--- Task goal ---
Look through the material beneath and copy each line with the word "that".
-- -- --
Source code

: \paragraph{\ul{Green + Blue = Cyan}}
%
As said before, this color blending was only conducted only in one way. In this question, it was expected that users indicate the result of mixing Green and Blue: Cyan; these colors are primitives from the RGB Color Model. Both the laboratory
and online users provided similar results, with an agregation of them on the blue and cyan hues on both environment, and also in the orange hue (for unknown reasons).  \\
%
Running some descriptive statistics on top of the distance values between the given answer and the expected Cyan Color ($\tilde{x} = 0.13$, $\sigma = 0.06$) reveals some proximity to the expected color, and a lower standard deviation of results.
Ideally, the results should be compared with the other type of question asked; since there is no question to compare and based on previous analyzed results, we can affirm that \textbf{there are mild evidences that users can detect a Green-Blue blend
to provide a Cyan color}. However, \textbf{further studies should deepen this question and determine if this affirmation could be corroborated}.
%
-- -- --
--- Written response ---
As said before, this color blending was only conducted only in one way. In this question, it was expected that users indicate the result of mixing Green and Blue: Cyan; these colors are primitives from the RGB Color Model. Both the laboratory
Ideally, the results should be compared with the other type of question asked; since there is no question to compare and based on previous analyzed results, we can affirm that \textbf{there are mild evidences that users can detect a Green-Blue blend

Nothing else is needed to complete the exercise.